#### [RECORDS PROVIDED]

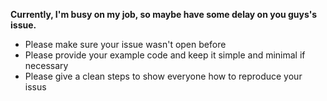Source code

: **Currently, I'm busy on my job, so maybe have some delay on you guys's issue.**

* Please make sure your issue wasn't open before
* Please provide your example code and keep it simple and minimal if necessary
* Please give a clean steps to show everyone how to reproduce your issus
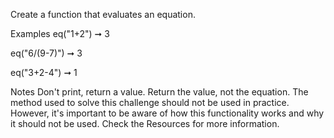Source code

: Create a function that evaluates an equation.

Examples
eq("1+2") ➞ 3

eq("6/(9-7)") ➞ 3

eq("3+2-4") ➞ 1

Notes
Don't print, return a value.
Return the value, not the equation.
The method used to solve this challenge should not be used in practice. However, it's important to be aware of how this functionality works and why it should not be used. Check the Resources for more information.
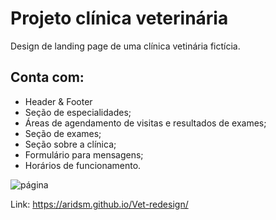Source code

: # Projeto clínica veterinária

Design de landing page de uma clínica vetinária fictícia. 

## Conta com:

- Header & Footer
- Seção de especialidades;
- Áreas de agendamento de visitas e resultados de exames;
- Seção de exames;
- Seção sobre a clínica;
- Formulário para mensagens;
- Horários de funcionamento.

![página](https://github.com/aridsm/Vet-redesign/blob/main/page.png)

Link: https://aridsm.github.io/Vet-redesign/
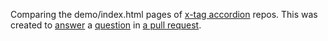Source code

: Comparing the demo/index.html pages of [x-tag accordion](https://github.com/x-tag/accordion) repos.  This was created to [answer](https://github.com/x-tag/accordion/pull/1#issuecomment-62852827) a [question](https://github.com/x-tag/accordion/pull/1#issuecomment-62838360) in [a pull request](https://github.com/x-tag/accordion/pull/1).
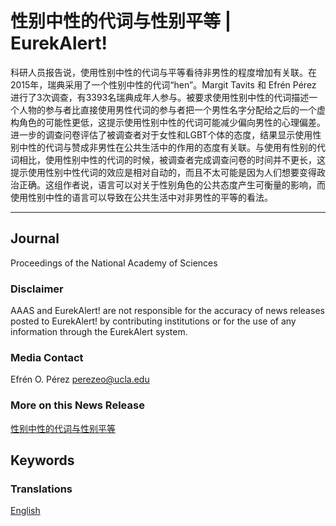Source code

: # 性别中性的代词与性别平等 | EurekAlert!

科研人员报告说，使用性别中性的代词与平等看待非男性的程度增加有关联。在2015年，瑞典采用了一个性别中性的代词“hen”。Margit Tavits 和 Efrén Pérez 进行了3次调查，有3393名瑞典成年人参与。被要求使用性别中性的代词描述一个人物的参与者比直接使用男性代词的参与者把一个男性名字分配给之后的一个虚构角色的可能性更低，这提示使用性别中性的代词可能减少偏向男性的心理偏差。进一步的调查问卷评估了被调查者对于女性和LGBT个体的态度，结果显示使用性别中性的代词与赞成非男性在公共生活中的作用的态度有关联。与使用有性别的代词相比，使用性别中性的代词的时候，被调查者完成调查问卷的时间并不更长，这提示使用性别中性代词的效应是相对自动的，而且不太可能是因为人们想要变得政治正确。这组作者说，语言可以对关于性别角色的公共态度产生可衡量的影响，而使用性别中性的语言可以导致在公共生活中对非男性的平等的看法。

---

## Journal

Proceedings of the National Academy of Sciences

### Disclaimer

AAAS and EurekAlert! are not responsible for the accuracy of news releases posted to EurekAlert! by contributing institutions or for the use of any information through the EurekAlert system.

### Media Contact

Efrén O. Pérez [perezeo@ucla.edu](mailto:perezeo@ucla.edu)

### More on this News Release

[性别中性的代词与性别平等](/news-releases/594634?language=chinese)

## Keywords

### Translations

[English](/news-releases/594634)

...

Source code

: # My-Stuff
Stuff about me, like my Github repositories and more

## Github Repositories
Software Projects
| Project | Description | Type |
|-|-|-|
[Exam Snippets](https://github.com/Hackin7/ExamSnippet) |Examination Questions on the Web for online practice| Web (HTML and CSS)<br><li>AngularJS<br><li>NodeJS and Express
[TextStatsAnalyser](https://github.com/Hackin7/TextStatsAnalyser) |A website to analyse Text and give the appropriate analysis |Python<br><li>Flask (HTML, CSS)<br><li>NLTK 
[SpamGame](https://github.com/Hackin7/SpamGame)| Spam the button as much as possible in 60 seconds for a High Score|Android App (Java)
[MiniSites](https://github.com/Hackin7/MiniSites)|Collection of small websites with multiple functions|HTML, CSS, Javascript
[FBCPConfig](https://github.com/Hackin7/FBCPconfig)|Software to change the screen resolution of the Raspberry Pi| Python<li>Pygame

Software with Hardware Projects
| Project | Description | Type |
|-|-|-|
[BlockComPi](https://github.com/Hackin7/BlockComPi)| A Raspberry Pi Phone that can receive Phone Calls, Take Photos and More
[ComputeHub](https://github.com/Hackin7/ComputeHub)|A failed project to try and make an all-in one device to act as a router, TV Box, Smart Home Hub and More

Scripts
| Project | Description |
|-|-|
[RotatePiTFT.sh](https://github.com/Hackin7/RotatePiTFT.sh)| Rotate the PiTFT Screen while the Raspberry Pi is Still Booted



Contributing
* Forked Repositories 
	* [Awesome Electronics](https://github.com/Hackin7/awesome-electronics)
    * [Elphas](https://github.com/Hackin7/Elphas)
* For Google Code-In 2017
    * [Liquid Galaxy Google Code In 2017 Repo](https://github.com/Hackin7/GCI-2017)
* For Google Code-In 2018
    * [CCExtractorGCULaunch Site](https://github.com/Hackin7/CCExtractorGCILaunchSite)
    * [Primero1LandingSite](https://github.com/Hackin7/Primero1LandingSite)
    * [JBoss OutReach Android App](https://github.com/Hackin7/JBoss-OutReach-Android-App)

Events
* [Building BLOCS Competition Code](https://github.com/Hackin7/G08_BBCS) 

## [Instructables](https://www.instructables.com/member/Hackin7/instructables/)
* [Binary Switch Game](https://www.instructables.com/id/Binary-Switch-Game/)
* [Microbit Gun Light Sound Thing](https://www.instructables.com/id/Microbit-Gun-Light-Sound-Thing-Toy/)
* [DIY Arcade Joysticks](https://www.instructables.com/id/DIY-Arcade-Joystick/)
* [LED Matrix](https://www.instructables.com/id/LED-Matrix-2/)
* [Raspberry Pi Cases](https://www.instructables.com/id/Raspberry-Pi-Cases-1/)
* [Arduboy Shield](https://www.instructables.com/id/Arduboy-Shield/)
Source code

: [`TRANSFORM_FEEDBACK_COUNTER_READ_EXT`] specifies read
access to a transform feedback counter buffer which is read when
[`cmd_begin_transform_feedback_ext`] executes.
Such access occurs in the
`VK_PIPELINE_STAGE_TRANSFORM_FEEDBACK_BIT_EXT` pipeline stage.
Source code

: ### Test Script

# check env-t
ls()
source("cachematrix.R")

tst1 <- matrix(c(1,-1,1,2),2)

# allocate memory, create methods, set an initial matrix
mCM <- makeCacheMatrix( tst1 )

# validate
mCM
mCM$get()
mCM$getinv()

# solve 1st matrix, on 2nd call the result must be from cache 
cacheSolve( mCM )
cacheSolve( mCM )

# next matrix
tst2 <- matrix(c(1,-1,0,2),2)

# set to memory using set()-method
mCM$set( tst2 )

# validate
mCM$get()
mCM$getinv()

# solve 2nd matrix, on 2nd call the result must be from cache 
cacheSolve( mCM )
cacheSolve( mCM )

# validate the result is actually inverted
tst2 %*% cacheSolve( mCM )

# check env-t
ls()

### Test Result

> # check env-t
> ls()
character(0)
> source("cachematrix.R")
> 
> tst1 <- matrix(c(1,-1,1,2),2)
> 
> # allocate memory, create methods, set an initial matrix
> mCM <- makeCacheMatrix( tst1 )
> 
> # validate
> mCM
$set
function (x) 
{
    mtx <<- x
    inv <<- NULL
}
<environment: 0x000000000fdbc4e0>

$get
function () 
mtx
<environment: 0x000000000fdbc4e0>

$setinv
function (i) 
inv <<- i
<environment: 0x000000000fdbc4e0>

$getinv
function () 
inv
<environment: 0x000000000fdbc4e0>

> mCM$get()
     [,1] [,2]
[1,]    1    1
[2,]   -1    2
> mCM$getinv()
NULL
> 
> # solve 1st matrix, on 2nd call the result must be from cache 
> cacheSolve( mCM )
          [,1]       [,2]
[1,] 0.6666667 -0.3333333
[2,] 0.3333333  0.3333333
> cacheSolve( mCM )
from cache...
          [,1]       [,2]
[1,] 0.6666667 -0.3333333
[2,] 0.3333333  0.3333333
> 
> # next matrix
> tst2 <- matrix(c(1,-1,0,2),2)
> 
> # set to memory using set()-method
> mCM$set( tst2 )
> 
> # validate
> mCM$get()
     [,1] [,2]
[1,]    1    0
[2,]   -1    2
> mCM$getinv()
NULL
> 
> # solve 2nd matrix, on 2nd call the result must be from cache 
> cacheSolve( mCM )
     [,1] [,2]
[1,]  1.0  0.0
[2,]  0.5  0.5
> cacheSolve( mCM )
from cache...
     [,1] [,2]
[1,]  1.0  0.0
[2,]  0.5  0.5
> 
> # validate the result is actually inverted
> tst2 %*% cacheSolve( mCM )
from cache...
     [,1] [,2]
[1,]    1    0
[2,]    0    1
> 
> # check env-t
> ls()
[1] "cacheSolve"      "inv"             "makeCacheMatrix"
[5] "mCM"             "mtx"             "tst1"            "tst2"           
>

...

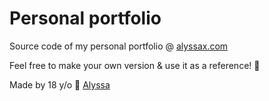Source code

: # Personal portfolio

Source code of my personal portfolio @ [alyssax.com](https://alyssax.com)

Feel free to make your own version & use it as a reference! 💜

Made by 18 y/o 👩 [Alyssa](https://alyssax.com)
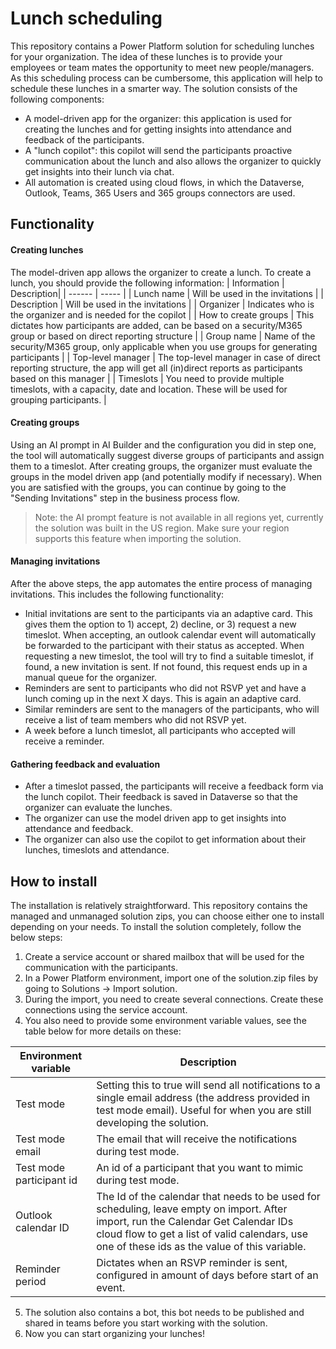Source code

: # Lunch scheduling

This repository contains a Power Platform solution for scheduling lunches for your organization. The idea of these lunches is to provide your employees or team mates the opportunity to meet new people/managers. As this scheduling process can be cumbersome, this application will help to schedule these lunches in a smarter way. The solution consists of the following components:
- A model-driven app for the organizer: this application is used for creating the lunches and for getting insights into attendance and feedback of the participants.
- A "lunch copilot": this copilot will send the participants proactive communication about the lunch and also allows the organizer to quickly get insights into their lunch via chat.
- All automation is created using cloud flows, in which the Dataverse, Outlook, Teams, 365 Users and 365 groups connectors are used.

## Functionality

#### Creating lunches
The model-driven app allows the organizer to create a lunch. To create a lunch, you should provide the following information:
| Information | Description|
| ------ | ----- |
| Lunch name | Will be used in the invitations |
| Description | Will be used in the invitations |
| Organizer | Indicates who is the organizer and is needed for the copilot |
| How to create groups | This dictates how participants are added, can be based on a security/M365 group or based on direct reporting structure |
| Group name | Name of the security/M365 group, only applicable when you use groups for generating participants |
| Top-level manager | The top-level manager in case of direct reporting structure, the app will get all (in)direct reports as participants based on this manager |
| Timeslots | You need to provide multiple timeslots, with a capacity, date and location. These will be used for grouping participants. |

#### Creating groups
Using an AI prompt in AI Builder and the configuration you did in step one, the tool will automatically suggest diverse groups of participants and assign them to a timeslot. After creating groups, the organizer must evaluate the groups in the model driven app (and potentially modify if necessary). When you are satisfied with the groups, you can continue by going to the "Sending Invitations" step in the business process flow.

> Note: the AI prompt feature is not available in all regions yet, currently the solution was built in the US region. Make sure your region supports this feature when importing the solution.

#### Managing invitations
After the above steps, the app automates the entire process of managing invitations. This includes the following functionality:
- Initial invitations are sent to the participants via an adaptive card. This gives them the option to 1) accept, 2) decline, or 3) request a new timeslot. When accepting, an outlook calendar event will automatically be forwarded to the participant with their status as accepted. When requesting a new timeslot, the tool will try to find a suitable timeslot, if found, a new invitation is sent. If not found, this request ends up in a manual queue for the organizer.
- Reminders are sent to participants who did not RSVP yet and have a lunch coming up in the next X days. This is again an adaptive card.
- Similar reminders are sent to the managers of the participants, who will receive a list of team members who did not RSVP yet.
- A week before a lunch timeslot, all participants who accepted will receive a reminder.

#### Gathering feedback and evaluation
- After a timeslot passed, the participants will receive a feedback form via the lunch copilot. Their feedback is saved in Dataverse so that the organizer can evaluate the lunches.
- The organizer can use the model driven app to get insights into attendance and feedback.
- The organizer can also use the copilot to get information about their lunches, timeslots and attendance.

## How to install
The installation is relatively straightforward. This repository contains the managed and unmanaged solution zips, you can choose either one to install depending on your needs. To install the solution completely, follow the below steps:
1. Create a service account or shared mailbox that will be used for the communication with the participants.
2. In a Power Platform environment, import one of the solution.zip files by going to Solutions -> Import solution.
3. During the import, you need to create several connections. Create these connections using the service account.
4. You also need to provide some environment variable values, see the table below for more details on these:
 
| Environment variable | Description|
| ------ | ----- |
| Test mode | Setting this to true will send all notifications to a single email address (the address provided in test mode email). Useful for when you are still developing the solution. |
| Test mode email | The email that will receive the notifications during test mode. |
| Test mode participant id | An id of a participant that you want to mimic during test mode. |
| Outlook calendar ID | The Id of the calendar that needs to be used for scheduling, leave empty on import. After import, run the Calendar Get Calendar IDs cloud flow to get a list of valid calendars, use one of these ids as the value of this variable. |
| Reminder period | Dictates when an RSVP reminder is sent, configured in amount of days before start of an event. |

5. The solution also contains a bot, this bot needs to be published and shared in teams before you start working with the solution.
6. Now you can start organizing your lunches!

#### [ABOUT THIS EXERCISE]
From the entries, copy every line in which the word "actually" occurs.

#### [ANSWER TO THE EXERCISE]
# validate the result is actually inverted
> # validate the result is actually inverted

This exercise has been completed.